Why enterprise AI agents could become the ultimate insider threat
The Agentic AI Explosion: Why Enterprise Security Is About to Get a Lot Messier
ZDNET’s Key Takeaways
- Agent sprawl could mirror the VM explosion era, creating unmanageable complexity
- Excessive agent agency increases breach blast radius exponentially
- Treat AI agents like employees with credentials, monitoring, and oversight
- Current enterprise security controls lag dramatically behind AI adoption rates
- The “AI agent as insider threat” represents a fundamental shift in cybersecurity thinking
Ever since October, I’ve been happily vibe-coding a series of apps using Claude Code. Every so often, I would give them an instruction, and they would go off and do my bidding. It was a comfortable collaboration. I could see everything the AI was doing, and I could produce new code at a pace far faster than ever before.
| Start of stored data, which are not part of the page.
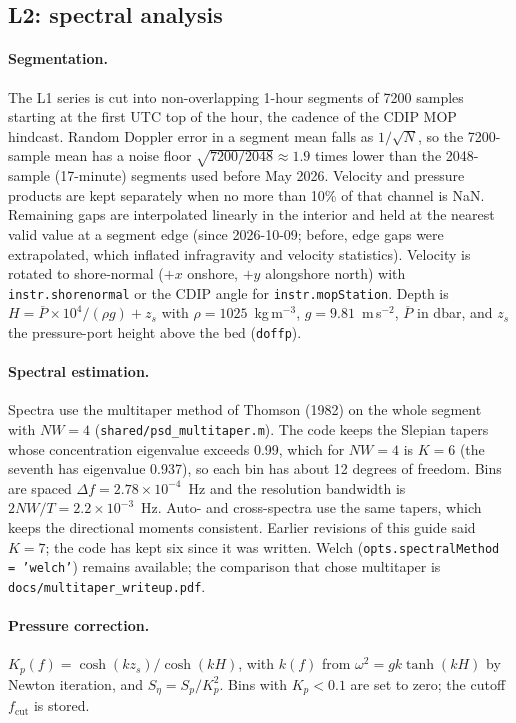 \documentclass[11pt]{article}
\newcommand{\code}[1]{\texttt{#1}}
\begin{document}
\subsection{L2: spectral analysis}

\paragraph{Segmentation.} The L1 series is cut into non-overlapping 1-hour segments of 7200
samples starting at the first UTC top of the hour, the cadence of the CDIP MOP hindcast. Random
Doppler error in a segment mean falls as $1/\sqrt{N}$, so the 7200-sample mean has a noise floor
$\sqrt{7200/2048} \approx 1.9$ times lower than the 2048-sample (17-minute) segments used before
May 2026. Velocity and pressure products are kept separately when no more than 10\% of that
channel is NaN. Remaining gaps are interpolated linearly in the interior and held at the nearest
valid value at a segment edge (since 2026-10-09; before, edge gaps were extrapolated, which
inflated infragravity and velocity statistics). Velocity is rotated to shore-normal ($+x$
onshore, $+y$ alongshore north) with \code{instr.shorenormal} or the CDIP angle for
\code{instr.mopStation}. Depth is $H = \overline{P}\times 10^4/(\rho g) + z_s$ with
$\rho = 1025$~kg\,m$^{-3}$, $g = 9.81$~m\,s$^{-2}$, $\overline{P}$ in dbar, and $z_s$ the
pressure-port height above the bed (\code{doffp}).

\paragraph{Spectral estimation.} Spectra use the multitaper method of Thomson (1982) on the
whole segment with $NW = 4$ (\code{shared/psd\_multitaper.m}). The code keeps the Slepian
tapers whose concentration eigenvalue exceeds 0.99, which for $NW = 4$ is $K = 6$ (the seventh
has eigenvalue 0.937), so each bin has about 12 degrees of freedom. Bins are spaced
$\Delta f = 2.78\times10^{-4}$~Hz and the resolution bandwidth is
$2NW/T = 2.2\times10^{-3}$~Hz. Auto- and cross-spectra use the same tapers, which keeps the
directional moments consistent. Earlier revisions of this guide said $K = 7$; the code has kept
six since it was written. Welch (\code{opts.spectralMethod = 'welch'}) remains available; the
comparison that chose multitaper is \code{docs/multitaper\_writeup.pdf}.

\paragraph{Pressure correction.} $K_p(f) = \cosh(kz_s)/\cosh(kH)$, with $k(f)$ from
$\omega^2 = gk\tanh(kH)$ by Newton iteration, and $S_\eta = S_p / K_p^2$. Bins with
$K_p < 0.1$ are set to zero; the cutoff $f_\text{cut}$ is stored.
\end{document}

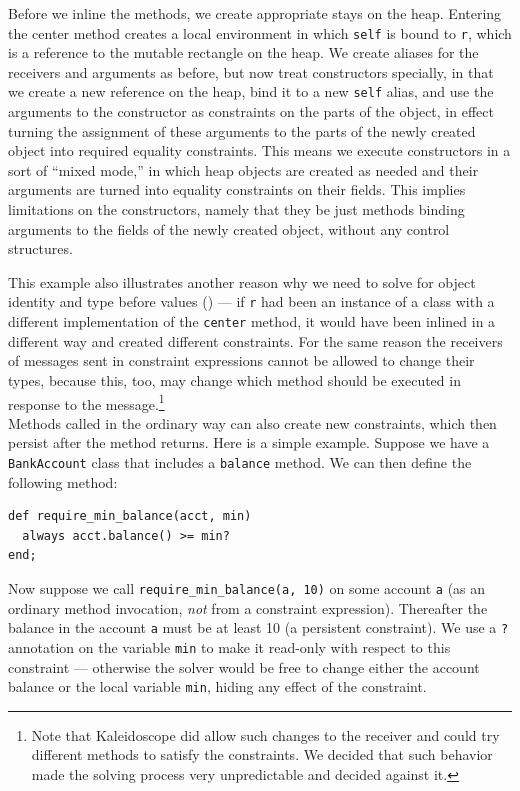 Before we inline the methods, we create appropriate stays on the
heap. Entering the center method creates a local environment in which
\verb|self| is bound to \verb|r|\@, which is a reference to the
mutable rectangle on the heap. We create aliases for the receivers and
arguments as before, but now treat constructors specially, in that we
create a new reference on the heap, bind it to a new \verb!self!
alias, and use the arguments to the constructor as constraints on the
parts of the object, in effect turning the assignment of these
arguments to the parts of the newly created object into required
equality constraints. This means we execute constructors in a sort of
``mixed mode,'' in which heap objects are created as needed and their
arguments are turned into equality constraints on their fields. This
implies limitations on the constructors, namely that they be just
methods binding arguments to the fields of the newly created object,
without any control structures.

This example also illustrates another reason why we need to solve for
object identity and type before values ()
--- if \verb|r| had been an instance of a class with a different
implementation of the \verb|center| method, it would have been inlined
in a different way and created different constraints. For the same
reason the receivers of messages sent in constraint expressions cannot
be allowed to change their types, because this, too, may change which
method should be executed in response to the message.\footnote{Note
  that Kaleidoscope did allow such changes to the receiver and could
  try different methods to satisfy the constraints. We decided that
  such behavior made the solving process very unpredictable and
  decided against it.}\\

Methods called in the ordinary way can also create new constraints,
which then persist after the method returns. Here is a simple example.
Suppose we have a \verb|BankAccount| class that includes a
\verb|balance| method.  We can then define the following method:
\begin{lstlisting}
def require_min_balance(acct, min)
  always acct.balance() >= min?
end;
\end{lstlisting}
Now suppose we call \verb|require_min_balance(a, 10)| on some account
\verb|a| (as an ordinary method invocation, \emph{not} from a
constraint expression).  Thereafter the balance in the account
\verb|a| must be at least 10 (a persistent constraint).  We use a
\verb|?| annotation on the variable \verb|min| to make it read-only
with respect to this constraint --- otherwise the solver would be free
to change either the account balance or the local variable \verb|min|,
hiding any effect of the constraint.

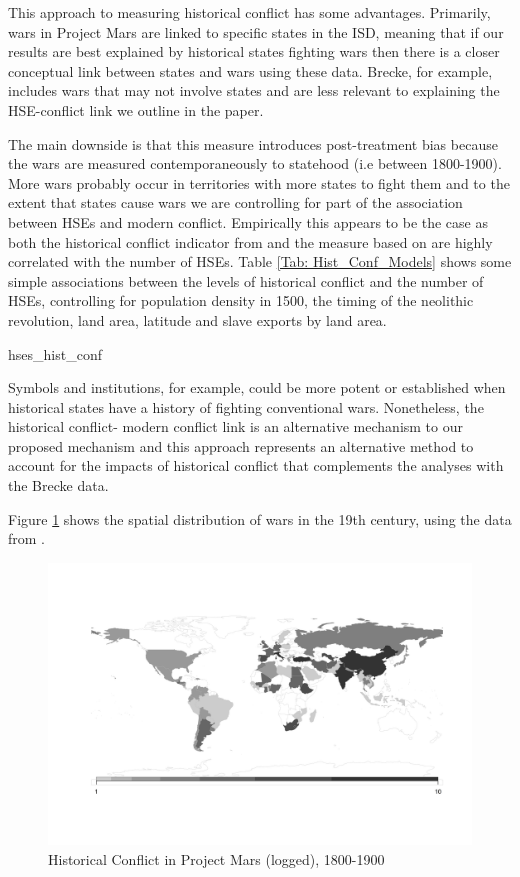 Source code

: This approach to measuring historical conflict has some advantages. Primarily,
wars in Project Mars are linked to specific states in the ISD, meaning that if
our results are best explained by historical states fighting wars then there is
a closer conceptual link between states and wars using these data. Brecke, for
example, includes wars that may not involve states and are less relevant to
explaining the HSE-conflict link we outline in the paper. 

The main downside is that this measure introduces post-treatment bias because
the wars are measured contemporaneously to statehood (i.e between 1800-1900).
More wars probably occur in territories with more states to fight them and to
the extent that states cause wars we are controlling for part of the association
between HSEs and modern conflict. Empirically this appears to be the case as
both the historical conflict indicator from \citet{Dincecco2019} and the measure
based on \citet{Lyall2020} are highly correlated with the number of HSEs. Table
\ref{Tab: Hist_Conf_Models} shows some simple associations between the levels of
historical conflict and the number of HSEs, controlling for population density
in 1500, the timing of the neolithic revolution, land area, latitude and slave
exports by land area. 

{hses_hist_conf}

Symbols and institutions, for example, could be more potent or established when
historical states have a history of fighting conventional wars. Nonetheless, the
historical conflict- modern conflict link is an alternative mechanism to our
proposed mechanism and this approach represents an alternative method to account
for the impacts of historical conflict that complements the analyses with the
Brecke data. 

Figure \ref{Fig: Mars_Map} shows the spatial distribution of wars in the 19th
century, using the data from \citet{Lyall2020}. 

\begin{figure}[hpbt] 
   	\includegraphics[width=\textwidth]{img/historical_conflict_pm_map.png} 
	\caption{Historical Conflict in Project Mars (logged), 1800-1900} 
	\label{Fig: Mars_Map} 
\end{figure}


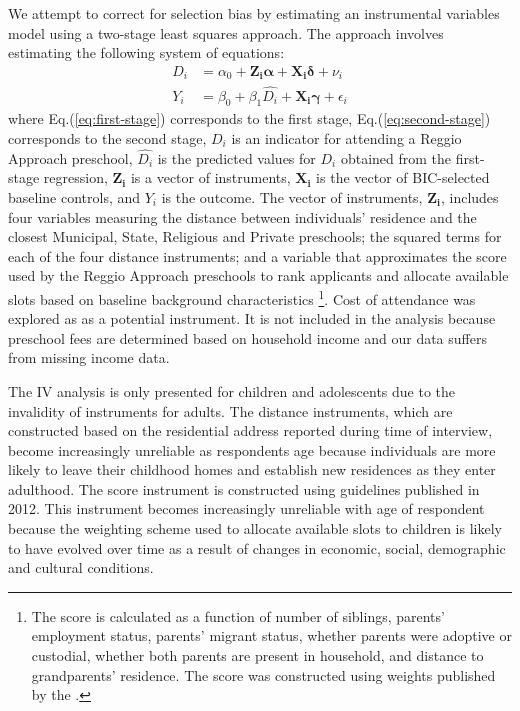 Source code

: We attempt to correct for selection bias by estimating an instrumental variables model using a two-stage least squares approach. The approach involves estimating the following system of equations:
\begin{align}
D_i &= \alpha_0 + \bm{Z_i \alpha} + \bm{X_i \delta} + \nu_i \label{eq:first-stage}\\
Y_i &= \beta_0 + \beta_1 \hat{D_i} + \bm{X_i \gamma} + \epsilon_i \label{eq:second-stage}
\end{align}
where Eq.(\ref{eq:first-stage}) corresponds to the first stage, Eq.(\ref{eq:second-stage}) corresponds to the second stage, $D_i$ is an indicator for attending a Reggio Approach preschool, $\hat{D_i}$ is the predicted values for $D_i$ obtained from the first-stage regression, $\bm{Z_i}$ is a vector of instruments, $\bm{X_i}$ is the vector of BIC-selected baseline controls, and $Y_i$ is the outcome. The vector of instruments, $\bm{Z_i}$, includes four variables measuring the distance between individuals' residence and the closest Municipal, State, Religious and Private preschools; the squared terms for each of the four distance instruments; and a variable that approximates the score used by the Reggio Approach preschools to rank applicants and allocate available slots based on baseline background characteristics \footnote{The score is calculated as a function of number of siblings, parents' employment status, parents' migrant status, whether parents were adoptive or custodial, whether both parents are present in household, and distance to grandparents' residence. The score was constructed using weights published by the \citet{Reggio-Emilia_2012_Criteria-admission-2013-14}.}. Cost of attendance was explored as as a potential instrument. It is not included in the analysis because preschool fees are determined based on household income and our data suffers from missing income data.

The IV analysis is only presented for children and adolescents due to the invalidity of instruments for adults. The distance instruments, which are constructed based on the residential address reported during time of interview, become increasingly unreliable as respondents age because individuals are more likely to leave their childhood homes and establish new residences as they enter adulthood. The score instrument is constructed using guidelines published in 2012. This instrument becomes increasingly unreliable with age of respondent because the weighting scheme used to allocate available slots to children is likely to have evolved over time as a result of changes in economic, social, demographic and cultural conditions.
But then Anthropic updated its language model. The key feature was Claude’s ability to launch subordinate agents that could simultaneously work on different parts of the problem and communicate with each other. In theory, this was a big technical advance.
In theory.
My entire experience changed. Suddenly, Claude was kicking off four, five, six, seven, even eight agents at once. I had no visibility into what they were all doing. I didn’t even have a way to stop them if one or more ran amok. And run amok they sure did.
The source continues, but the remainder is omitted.